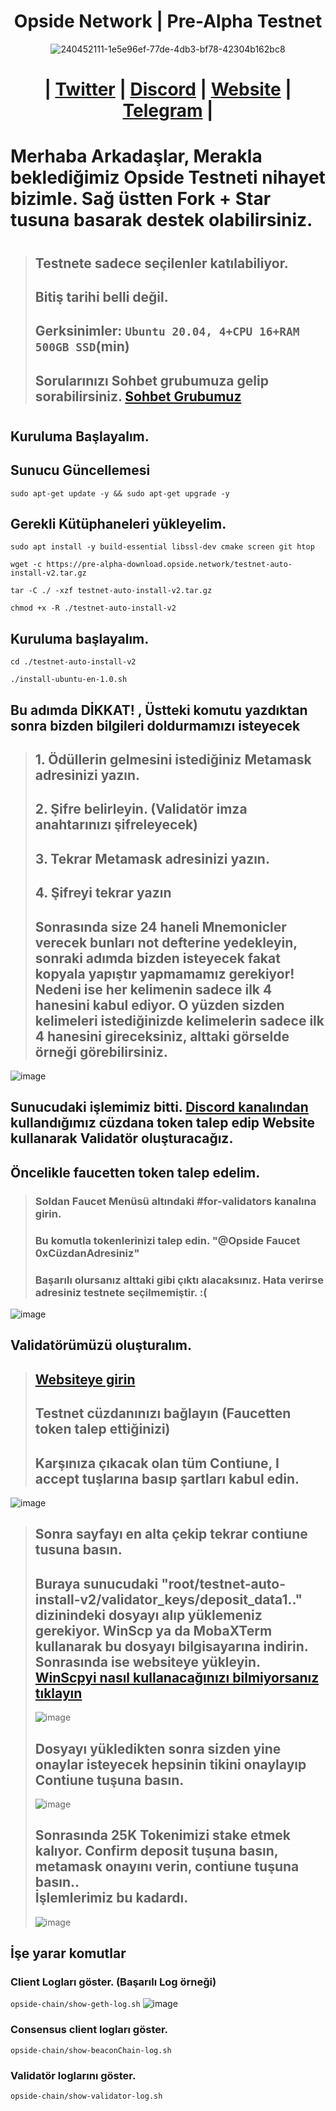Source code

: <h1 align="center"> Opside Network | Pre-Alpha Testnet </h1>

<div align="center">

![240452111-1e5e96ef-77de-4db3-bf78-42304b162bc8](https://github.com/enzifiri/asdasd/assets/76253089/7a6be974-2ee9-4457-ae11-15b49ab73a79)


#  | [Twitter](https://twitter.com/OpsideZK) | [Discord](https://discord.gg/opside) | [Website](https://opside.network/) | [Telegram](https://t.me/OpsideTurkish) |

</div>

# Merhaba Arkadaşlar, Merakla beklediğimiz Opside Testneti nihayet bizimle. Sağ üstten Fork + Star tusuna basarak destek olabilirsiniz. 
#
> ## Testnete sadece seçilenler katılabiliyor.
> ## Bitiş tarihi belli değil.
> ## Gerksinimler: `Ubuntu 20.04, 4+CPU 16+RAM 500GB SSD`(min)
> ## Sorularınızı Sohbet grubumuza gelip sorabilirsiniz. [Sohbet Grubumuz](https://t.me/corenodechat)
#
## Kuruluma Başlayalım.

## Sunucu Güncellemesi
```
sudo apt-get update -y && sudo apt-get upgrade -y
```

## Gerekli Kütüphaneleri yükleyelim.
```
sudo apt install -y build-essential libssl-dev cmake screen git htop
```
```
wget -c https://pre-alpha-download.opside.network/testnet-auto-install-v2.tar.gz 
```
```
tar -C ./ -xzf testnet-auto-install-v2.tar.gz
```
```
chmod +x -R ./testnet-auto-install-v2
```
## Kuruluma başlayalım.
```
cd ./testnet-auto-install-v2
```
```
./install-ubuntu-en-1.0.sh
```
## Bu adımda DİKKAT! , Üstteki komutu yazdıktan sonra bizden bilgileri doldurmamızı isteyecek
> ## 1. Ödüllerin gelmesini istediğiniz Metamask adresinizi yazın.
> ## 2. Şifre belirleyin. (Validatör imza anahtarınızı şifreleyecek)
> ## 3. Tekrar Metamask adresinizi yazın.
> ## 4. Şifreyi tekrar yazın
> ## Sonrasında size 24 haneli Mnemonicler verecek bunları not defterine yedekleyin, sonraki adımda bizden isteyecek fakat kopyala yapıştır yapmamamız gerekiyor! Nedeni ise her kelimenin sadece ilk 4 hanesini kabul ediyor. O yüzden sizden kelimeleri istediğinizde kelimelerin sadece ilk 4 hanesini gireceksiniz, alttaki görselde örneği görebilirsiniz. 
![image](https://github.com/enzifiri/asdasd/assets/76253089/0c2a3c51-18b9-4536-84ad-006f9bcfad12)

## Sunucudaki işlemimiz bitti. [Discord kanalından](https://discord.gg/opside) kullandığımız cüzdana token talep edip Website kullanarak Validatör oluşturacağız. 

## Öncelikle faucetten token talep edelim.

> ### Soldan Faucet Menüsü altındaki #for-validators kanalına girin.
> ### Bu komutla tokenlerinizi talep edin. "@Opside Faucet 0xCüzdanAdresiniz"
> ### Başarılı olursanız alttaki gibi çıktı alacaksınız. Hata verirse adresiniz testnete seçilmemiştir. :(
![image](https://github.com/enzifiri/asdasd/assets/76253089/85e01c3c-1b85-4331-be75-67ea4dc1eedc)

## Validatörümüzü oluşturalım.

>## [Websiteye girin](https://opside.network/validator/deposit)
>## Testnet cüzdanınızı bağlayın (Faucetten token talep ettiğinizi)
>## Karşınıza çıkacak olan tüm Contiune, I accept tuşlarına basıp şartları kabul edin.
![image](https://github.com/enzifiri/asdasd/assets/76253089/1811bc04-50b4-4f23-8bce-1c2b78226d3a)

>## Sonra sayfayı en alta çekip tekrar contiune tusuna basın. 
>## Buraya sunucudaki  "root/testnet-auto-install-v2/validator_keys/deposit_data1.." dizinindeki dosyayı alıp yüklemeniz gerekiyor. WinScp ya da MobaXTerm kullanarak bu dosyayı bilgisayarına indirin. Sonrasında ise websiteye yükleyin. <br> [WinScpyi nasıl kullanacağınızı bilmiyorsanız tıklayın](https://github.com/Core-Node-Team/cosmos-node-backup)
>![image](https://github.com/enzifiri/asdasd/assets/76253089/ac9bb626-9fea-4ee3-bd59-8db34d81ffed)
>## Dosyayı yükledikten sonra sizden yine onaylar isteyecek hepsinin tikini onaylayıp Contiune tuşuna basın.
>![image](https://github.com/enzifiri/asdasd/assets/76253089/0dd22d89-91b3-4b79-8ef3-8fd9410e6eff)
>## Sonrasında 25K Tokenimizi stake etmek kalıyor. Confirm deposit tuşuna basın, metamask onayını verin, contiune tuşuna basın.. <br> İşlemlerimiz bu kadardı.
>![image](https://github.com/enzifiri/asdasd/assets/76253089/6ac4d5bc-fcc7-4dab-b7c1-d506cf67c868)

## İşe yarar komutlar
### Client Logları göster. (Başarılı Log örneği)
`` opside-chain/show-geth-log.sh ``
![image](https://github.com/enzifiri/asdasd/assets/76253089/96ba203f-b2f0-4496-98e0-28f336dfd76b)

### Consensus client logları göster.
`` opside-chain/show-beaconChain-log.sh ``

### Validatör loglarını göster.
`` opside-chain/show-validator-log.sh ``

--

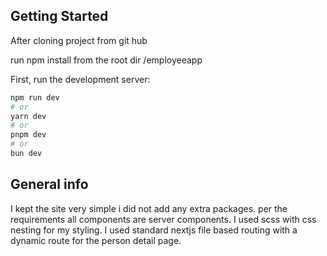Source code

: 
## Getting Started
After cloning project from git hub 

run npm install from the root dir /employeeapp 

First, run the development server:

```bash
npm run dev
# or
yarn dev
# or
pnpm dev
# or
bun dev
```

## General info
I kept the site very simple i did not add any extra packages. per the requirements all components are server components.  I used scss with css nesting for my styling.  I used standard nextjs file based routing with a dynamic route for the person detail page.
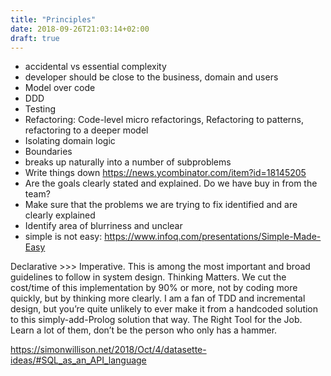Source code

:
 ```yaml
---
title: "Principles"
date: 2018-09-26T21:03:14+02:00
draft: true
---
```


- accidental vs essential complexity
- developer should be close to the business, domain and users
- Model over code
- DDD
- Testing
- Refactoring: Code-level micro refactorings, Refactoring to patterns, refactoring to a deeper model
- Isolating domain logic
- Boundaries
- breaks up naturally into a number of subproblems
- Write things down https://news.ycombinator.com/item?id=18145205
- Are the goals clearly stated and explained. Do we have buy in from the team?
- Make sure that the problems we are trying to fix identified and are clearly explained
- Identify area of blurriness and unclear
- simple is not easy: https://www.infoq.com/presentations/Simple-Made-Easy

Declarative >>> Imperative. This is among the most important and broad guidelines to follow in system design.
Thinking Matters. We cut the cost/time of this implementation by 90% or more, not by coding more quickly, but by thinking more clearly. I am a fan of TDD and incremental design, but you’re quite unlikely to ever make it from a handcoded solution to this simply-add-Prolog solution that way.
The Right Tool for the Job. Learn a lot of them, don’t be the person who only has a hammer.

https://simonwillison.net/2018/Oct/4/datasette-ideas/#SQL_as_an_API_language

...

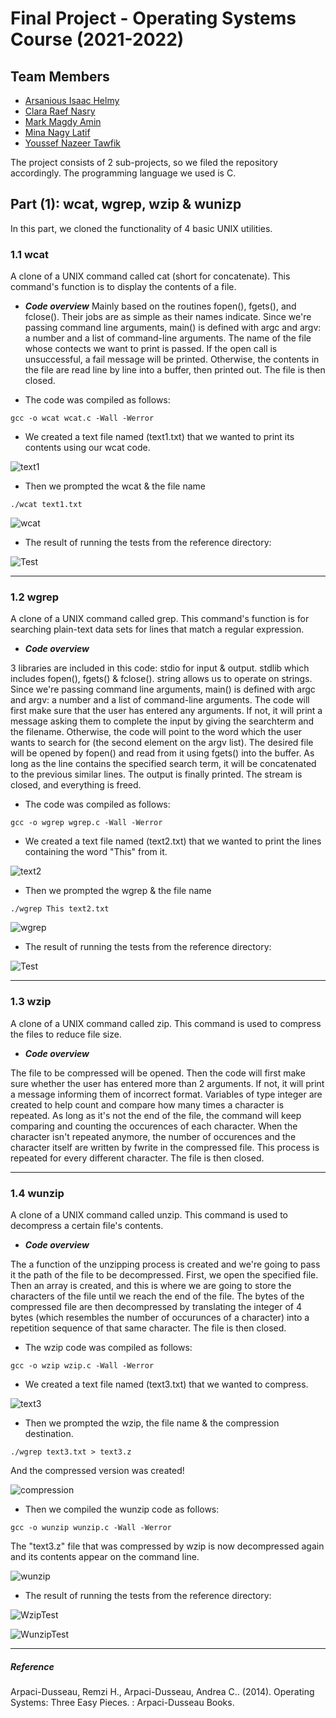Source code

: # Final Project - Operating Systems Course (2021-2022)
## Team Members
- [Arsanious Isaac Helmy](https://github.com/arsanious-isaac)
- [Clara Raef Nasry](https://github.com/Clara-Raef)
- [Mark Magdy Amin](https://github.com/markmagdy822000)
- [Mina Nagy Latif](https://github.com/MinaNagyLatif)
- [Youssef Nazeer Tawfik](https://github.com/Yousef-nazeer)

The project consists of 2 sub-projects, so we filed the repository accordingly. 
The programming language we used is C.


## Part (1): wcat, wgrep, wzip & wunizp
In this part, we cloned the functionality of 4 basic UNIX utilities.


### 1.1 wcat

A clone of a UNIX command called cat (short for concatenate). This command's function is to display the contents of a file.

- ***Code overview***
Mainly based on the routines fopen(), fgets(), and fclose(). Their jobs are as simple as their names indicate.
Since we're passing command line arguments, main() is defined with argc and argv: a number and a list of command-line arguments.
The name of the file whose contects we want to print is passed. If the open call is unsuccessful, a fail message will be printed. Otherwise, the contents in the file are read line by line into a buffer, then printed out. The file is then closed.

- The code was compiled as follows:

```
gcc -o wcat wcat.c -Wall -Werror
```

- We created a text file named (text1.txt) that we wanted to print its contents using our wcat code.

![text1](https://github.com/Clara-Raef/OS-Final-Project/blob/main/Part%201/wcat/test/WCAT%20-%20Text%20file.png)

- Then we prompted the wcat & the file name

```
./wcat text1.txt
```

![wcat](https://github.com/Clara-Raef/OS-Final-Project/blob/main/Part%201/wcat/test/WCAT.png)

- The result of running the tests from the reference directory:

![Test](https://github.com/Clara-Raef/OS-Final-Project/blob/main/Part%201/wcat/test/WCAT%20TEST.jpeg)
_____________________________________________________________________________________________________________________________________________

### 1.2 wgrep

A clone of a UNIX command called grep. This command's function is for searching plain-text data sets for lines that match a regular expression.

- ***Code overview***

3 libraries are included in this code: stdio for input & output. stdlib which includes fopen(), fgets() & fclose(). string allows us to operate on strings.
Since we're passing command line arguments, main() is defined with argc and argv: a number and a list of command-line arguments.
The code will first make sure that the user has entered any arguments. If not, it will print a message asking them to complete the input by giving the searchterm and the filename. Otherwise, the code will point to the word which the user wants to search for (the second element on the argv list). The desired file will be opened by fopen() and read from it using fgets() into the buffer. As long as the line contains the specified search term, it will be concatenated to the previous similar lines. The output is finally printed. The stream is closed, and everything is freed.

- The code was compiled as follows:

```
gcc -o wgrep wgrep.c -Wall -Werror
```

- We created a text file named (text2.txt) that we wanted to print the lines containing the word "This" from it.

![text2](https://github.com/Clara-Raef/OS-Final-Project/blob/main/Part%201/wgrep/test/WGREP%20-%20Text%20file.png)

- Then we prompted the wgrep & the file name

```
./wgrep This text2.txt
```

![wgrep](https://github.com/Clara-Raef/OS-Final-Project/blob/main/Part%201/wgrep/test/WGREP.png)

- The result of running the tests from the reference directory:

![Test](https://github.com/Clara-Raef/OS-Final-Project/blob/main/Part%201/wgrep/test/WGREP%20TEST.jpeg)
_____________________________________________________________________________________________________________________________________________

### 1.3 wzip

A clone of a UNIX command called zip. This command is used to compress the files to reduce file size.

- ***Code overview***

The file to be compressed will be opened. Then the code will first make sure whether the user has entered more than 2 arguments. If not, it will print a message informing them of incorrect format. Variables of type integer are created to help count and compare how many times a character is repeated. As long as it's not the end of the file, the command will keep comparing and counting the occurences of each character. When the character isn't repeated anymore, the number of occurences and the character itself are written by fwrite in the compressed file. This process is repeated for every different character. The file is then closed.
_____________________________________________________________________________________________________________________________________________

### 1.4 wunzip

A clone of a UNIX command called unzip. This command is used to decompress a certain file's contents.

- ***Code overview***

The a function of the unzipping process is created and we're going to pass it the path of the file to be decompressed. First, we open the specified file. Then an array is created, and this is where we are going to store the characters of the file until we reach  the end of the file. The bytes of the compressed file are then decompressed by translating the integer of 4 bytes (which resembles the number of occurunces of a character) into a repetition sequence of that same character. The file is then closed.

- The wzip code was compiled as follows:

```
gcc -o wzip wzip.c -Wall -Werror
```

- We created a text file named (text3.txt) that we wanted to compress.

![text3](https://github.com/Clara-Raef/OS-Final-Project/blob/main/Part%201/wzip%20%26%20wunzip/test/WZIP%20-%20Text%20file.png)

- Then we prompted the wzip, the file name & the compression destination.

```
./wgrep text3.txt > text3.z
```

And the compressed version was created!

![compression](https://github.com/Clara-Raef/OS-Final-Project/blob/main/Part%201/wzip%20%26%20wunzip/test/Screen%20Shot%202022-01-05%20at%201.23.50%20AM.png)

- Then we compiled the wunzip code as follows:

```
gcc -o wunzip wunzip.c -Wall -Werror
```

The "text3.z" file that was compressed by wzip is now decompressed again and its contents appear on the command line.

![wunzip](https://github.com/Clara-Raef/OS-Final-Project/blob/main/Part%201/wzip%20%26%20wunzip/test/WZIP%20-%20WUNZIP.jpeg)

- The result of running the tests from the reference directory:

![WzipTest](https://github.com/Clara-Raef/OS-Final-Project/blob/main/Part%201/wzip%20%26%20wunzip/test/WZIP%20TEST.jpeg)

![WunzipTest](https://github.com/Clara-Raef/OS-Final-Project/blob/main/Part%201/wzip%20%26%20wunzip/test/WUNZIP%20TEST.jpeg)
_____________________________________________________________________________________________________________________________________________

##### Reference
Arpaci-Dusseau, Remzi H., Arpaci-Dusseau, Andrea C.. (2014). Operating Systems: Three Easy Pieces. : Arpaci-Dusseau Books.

What this task involves
A single number, please: how many lines in the data above contain the string "explained"?

Answer space
2